_Work required_. Restate word for word the entries below, starting with the line with "<p><strong>Vision</strong>" and continuing through the line with "This repo contains". Include both of those lines and no others.

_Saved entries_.
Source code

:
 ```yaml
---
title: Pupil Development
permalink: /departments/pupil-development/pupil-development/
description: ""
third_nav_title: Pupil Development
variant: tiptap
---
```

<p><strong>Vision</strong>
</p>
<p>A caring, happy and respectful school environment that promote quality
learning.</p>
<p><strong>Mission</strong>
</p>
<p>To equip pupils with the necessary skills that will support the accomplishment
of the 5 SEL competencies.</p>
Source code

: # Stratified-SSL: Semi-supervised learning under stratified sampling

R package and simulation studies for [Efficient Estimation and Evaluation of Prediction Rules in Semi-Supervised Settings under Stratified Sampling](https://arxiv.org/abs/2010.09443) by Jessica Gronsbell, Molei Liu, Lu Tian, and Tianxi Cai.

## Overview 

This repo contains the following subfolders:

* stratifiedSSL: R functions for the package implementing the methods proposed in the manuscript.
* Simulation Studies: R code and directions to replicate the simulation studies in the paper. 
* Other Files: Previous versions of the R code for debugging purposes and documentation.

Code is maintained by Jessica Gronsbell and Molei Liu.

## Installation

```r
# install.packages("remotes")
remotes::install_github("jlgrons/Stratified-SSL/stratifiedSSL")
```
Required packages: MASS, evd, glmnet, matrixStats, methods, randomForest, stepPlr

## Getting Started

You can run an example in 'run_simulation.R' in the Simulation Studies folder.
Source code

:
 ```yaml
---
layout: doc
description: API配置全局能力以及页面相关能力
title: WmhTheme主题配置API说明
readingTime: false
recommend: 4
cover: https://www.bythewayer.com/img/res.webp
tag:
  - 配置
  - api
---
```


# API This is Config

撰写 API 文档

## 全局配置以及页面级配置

_Answer_.
<p><strong>Vision</strong>
</p>
<p>A caring, happy and respectful school environment that promote quality
learning.</p>
<p><strong>Mission</strong>
</p>
<p>To equip pupils with the necessary skills that will support the accomplishment
of the 5 SEL competencies.</p>
Source code

: # Stratified-SSL: Semi-supervised learning under stratified sampling

R package and simulation studies for [Efficient Estimation and Evaluation of Prediction Rules in Semi-Supervised Settings under Stratified Sampling](https://arxiv.org/abs/2010.09443) by Jessica Gronsbell, Molei Liu, Lu Tian, and Tianxi Cai.

## Overview 

This repo contains the following subfolders:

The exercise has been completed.